「女子供に歴史分からない」から半世紀 「ベルサイユのばら」池田理代子さんに聞く 先駆者の苦闘を振り返る

最近はオペラやミュージカルの台本作成に加えて、足腰を鍛えるためにテニスも始めたという池田さん(熱海・起雲閣で)

9月17日(土)から東京シティビュー(東京・六本木)で開催される「誕生50周年記念 ベルサイユのばら展 ―ベルばらは永遠に―」を前に、作者の池田理代子先生が「美術展ナビ」などの取材に応じてくれました。ベルサイユのばらの誕生から連載中の苦労、意外なエピソードなどを次々と披露。華麗でドラマティックなストーリーの裏側で、女性漫画家の先駆けのひとりとして、その歩みは「茨の道」であったことを明かしてくれました。(美術展ナビ編集班スタッフ・彩)
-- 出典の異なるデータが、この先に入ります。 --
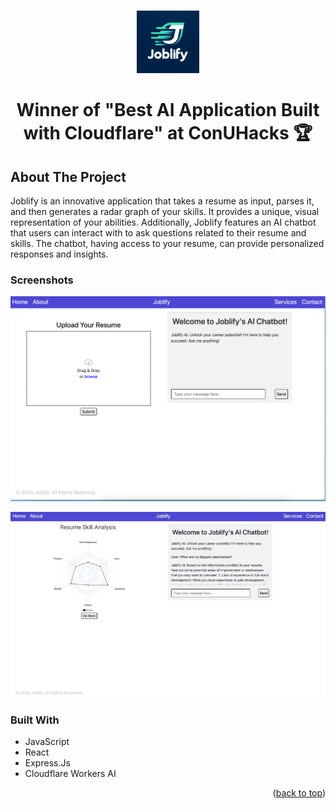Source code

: <a name="readme-top"></a>

<br />
<div align="center">
  <a href="https://github.com/Toledo777/joblify-app">
    <img src="joblify.png" alt="Logo" width="100" height="100">
  </a>

<h1 align="center">
    Winner of "Best AI Application Built with Cloudflare" at ConUHacks 🏆
    
</h1>

</div>

## About The Project

Joblify is an innovative application that takes a resume as input, parses it, and then generates a radar graph of your skills. It provides a unique, visual representation of your abilities. Additionally, Joblify features an AI chatbot that users can interact with to ask questions related to their resume and skills. The chatbot, having access to your resume, can provide personalized responses and insights.

### Screenshots

<p align="center">
  <img src="https://github.com/Toledo777/joblify-app/blob/main/sc-1.png" width="900" title="Home Screen">

</p>

<p align="center">

  <img src="https://github.com/Toledo777/joblify-app/blob/main/sc-2.png" width="900" alt="Home Screen After Resume Parsing">
</p>

### Built With
- JavaScript
- React
- Express.Js
- Cloudflare Workers AI

<p align="right">(<a href="#readme-top">back to top</a>)</p>

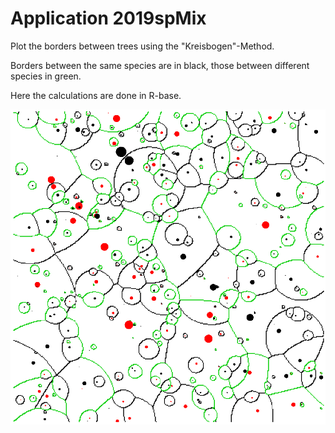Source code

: # Application 2019spMix

Plot the borders between trees using the "Kreisbogen"-Method.

Borders between the same species are in black, those between different species in green.

Here the calculations are done in R-base.

![Image showing stand area borders distinguishing between species](https://raw.githubusercontent.com/GeorgKindermann/EiBauBeDi/master/application/2019spMix/img.png)
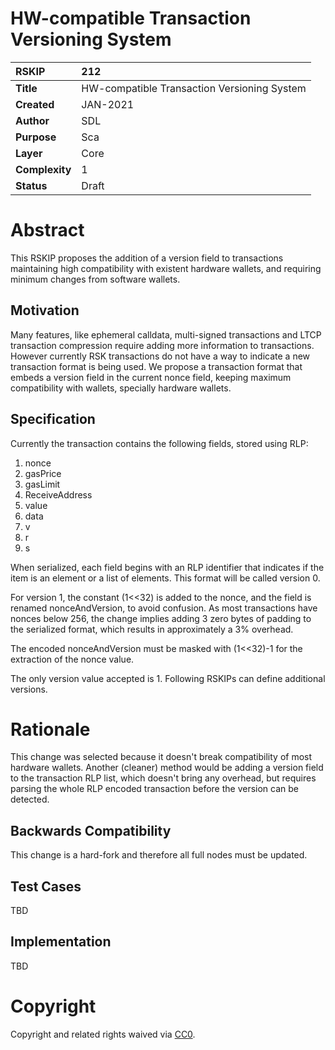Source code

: # HW-compatible Transaction Versioning System


|RSKIP          | 212 |
| :------------ |:-------------|
|**Title**      |HW-compatible Transaction Versioning System|
|**Created**    |JAN-2021 |
|**Author**     | SDL |
|**Purpose**    |Sca |
|**Layer**      |Core |
|**Complexity** |1 |
|**Status**     |Draft |


# **Abstract**

This RSKIP proposes the addition of a version field to transactions maintaining high compatibility with existent hardware wallets, and requiring minimum changes from software wallets.

## Motivation

Many features, like ephemeral calldata, multi-signed transactions and LTCP transaction compression require adding more information to transactions. However currently RSK transactions do not have a way to indicate a new transaction format is being used. We propose a transaction format that embeds a version field in the current nonce field, keeping maximum compatibility with wallets, specially hardware wallets.



## Specification

Currently the transaction contains the following fields, stored using RLP:

1. nonce
2. gasPrice
3. gasLimit
4. ReceiveAddress
5. value
6. data
7. v
8. r
9. s

When serialized, each field begins with an RLP identifier that indicates if the item is an element or a list of elements. This format will be called version 0.

For version 1, the constant (1<<32) is added to the nonce, and the field is renamed nonceAndVersion, to avoid confusion. As most transactions have nonces below 256, the change implies adding 3 zero bytes of padding to the serialized format, which results in approximately a 3% overhead. 

The encoded nonceAndVersion must be masked with (1<<32)-1 for the extraction of the nonce value.

The only version value accepted is 1. Following RSKIPs can define additional versions. 

# Rationale

This change was selected because it doesn't break compatibility of most hardware wallets. Another (cleaner) method would be adding a version field to the transaction RLP list, which doesn't bring any overhead, but requires parsing the whole RLP encoded transaction before the version can be detected.

## Backwards Compatibility

This change is a hard-fork and therefore all full nodes must be updated. 

## Test Cases

TBD

## Implementation

TBD


# **Copyright**

Copyright and related rights waived via [CC0](https://creativecommons.org/publicdomain/zero/1.0/).


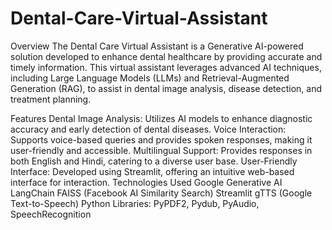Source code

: # Dental-Care-Virtual-Assistant
Overview
The Dental Care Virtual Assistant is a Generative AI-powered solution developed to enhance dental healthcare by providing accurate and timely information. This virtual assistant leverages advanced AI techniques, including Large Language Models (LLMs) and Retrieval-Augmented Generation (RAG), to assist in dental image analysis, disease detection, and treatment planning.

Features
Dental Image Analysis: Utilizes AI models to enhance diagnostic accuracy and early detection of dental diseases.
Voice Interaction: Supports voice-based queries and provides spoken responses, making it user-friendly and accessible.
Multilingual Support: Provides responses in both English and Hindi, catering to a diverse user base.
User-Friendly Interface: Developed using Streamlit, offering an intuitive web-based interface for interaction.
Technologies Used
Google Generative AI
LangChain
FAISS (Facebook AI Similarity Search)
Streamlit
gTTS (Google Text-to-Speech)
Python Libraries: PyPDF2, Pydub, PyAudio, SpeechRecognition
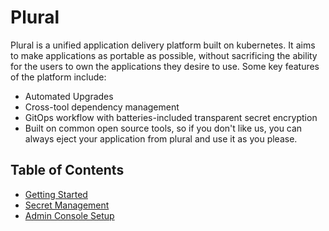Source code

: # Plural

Plural is a unified application delivery platform built on kubernetes.  It aims to make applications as portable as possible, without sacrificing the ability for the users to own the applications they desire to use.  Some key features of the platform include:

* Automated Upgrades
* Cross-tool dependency management
* GitOps workflow with batteries-included transparent secret encryption
* Built on common open source tools, so if you don't like us, you can always eject your application from plural and use it as you please.

## Table of Contents

- [Getting Started](docs/GettingStarted.md)
- [Secret Management](docs/SecretManagement.md)
- [Admin Console Setup](docs/AdminConsole.md)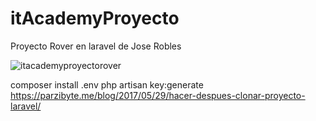 # itAcademyProyecto
Proyecto Rover en laravel de Jose Robles

![itacademyproyectorover](https://user-images.githubusercontent.com/87462601/143147498-e6aa98c7-3c73-407a-b1b3-02977223a719.png)

 composer install
        .env
        php artisan key:generate
        https://parzibyte.me/blog/2017/05/29/hacer-despues-clonar-proyecto-laravel/
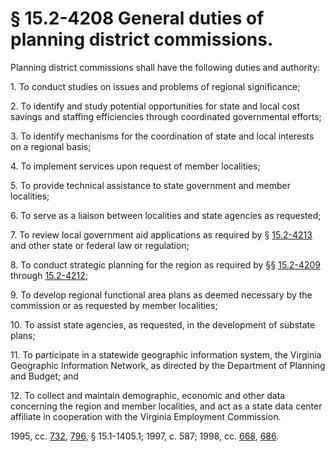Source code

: # § 15.2-4208 General duties of planning district commissions.

<p>Planning district commissions shall have the following duties and authority:</p><p>1. To conduct studies on issues and problems of regional significance;</p><p>2. To identify and study potential opportunities for state and local cost savings and staffing efficiencies through coordinated governmental efforts;</p><p>3. To identify mechanisms for the coordination of state and local interests on a regional basis;</p><p>4. To implement services upon request of member localities;</p><p>5. To provide technical assistance to state government and member localities;</p><p>6. To serve as a liaison between localities and state agencies as requested;</p><p>7. To review local government aid applications as required by § <a href='http://law.lis.virginia.gov/vacode/15.2-4213/'>15.2-4213</a> and other state or federal law or regulation;</p><p>8. To conduct strategic planning for the region as required by §§ <a href='http://law.lis.virginia.gov/vacode/15.2-4209/'>15.2-4209</a> through <a href='http://law.lis.virginia.gov/vacode/15.2-4212/'>15.2-4212</a>;</p><p>9. To develop regional functional area plans as deemed necessary by the commission or as requested by member localities;</p><p>10. To assist state agencies, as requested, in the development of substate plans;</p><p>11. To participate in a statewide geographic information system, the Virginia Geographic Information Network, as directed by the Department of Planning and Budget; and</p><p>12. To collect and maintain demographic, economic and other data concerning the region and member localities, and act as a state data center affiliate in cooperation with the Virginia Employment Commission.</p><p>1995, cc. <a href='http://lis.virginia.gov/cgi-bin/legp604.exe?951+ful+CHAP0732'>732</a>, <a href='http://lis.virginia.gov/cgi-bin/legp604.exe?951+ful+CHAP0796'>796</a>, § 15.1-1405.1; 1997, c. 587; 1998, cc. <a href='http://lis.virginia.gov/cgi-bin/legp604.exe?981+ful+CHAP0668'>668</a>, <a href='http://lis.virginia.gov/cgi-bin/legp604.exe?981+ful+CHAP0686'>686</a>.</p>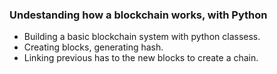 ### Undestanding how a blockchain works, with Python

- Building a basic blockchain system with python classess. 
- Creating blocks, generating hash.
- Linking previous has to the new blocks to create a chain.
フランス革命でなく、マリー・アントワネットの物語を書いてみたい

―――「ベルサイユのばら」を描こうと思ったきっかけは

高校2年生の夏、シュテファン・ツヴァイクの「マリー・アントワネット」を読んで、アントワネットの若い頃の無邪気なかわいらしさ、そして、フランス革命という大変な不幸に投げ込まれて、人間として立派に目覚めていくその過程に感動しました。その時、いつか、フランス革命でなく、マリー・アントワネットの物語を書いてみたいという願いを持ちました。

当時はマンガ、映画、小説、なにで書くかは決まっていませんでしたが、たまたま漫画家になったので、ぜひかきたいなと思っていました。

ステキなお召し物の池田先生。ブランドを伺うと、「ネットで買ったので分かりません。私、ブランドなどにあまり興味がないので」と朗らかに笑顔で答えてくれました。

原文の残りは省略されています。